+++ DATASET CONTENT +++
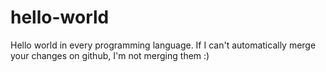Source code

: hello-world
===========

Hello world in every programming language. If I can't automatically merge your changes on github, I'm not merging them :)
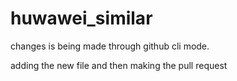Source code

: # huwawei_similar
changes is being made through github cli mode.

adding the new file and then making the pull request
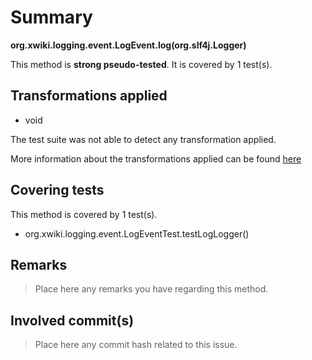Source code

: # Summary
**org.xwiki.logging.event.LogEvent.log(org.slf4j.Logger)**

This method is **strong pseudo-tested**.
It is covered by 1 test(s). 


## Transformations applied

- void


The test suite was not able to detect any transformation applied.

More information about the transformations applied can be found [here](https://github.com/STAMP-project/pitest-descartes)

## Covering tests
This method is covered by 1 test(s).
* org.xwiki.logging.event.LogEventTest.testLogLogger()


## Remarks
> Place here any remarks you have regarding this method.

## Involved commit(s)

> Place here any commit hash related to this issue.

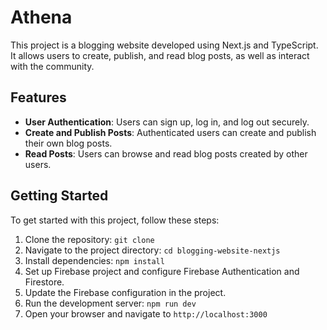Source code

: # Athena

This project is a blogging website developed using Next.js and TypeScript. It allows users to create, publish, and read blog posts, as well as interact with the community.

## Features

- **User Authentication**: Users can sign up, log in, and log out securely.
- **Create and Publish Posts**: Authenticated users can create and publish their own blog posts.
- **Read Posts**: Users can browse and read blog posts created by other users.


## Getting Started

To get started with this project, follow these steps:

1. Clone the repository: `git clone `
2. Navigate to the project directory: `cd blogging-website-nextjs`
3. Install dependencies: `npm install`
4. Set up Firebase project and configure Firebase Authentication and Firestore.
5. Update the Firebase configuration in the project.
6. Run the development server: `npm run dev`
7. Open your browser and navigate to `http://localhost:3000`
+++
EXERCISE DESCRIPTION:
All of the data above needs to be given again exactly. Leave out each image.

WRITTEN SOLUTION:
Source code

: hello-world
===========

Hello world in every programming language. If I can't automatically merge your changes on github, I'm not merging them :)
Source code

: # huwawei_similar
changes is being made through github cli mode.

adding the new file and then making the pull request
Source code

: # Summary
**org.xwiki.logging.event.LogEvent.log(org.slf4j.Logger)**

This method is **strong pseudo-tested**.
It is covered by 1 test(s). 


## Transformations applied

- void


The test suite was not able to detect any transformation applied.

More information about the transformations applied can be found [here](https://github.com/STAMP-project/pitest-descartes)

## Covering tests
This method is covered by 1 test(s).
* org.xwiki.logging.event.LogEventTest.testLogLogger()


## Remarks
> Place here any remarks you have regarding this method.

## Involved commit(s)

> Place here any commit hash related to this issue.

Source code

: # Athena

This project is a blogging website developed using Next.js and TypeScript. It allows users to create, publish, and read blog posts, as well as interact with the community.

## Features

- **User Authentication**: Users can sign up, log in, and log out securely.
- **Create and Publish Posts**: Authenticated users can create and publish their own blog posts.
- **Read Posts**: Users can browse and read blog posts created by other users.


## Getting Started

To get started with this project, follow these steps:

1. Clone the repository: `git clone `
2. Navigate to the project directory: `cd blogging-website-nextjs`
3. Install dependencies: `npm install`
4. Set up Firebase project and configure Firebase Authentication and Firestore.
5. Update the Firebase configuration in the project.
6. Run the development server: `npm run dev`
7. Open your browser and navigate to `http://localhost:3000`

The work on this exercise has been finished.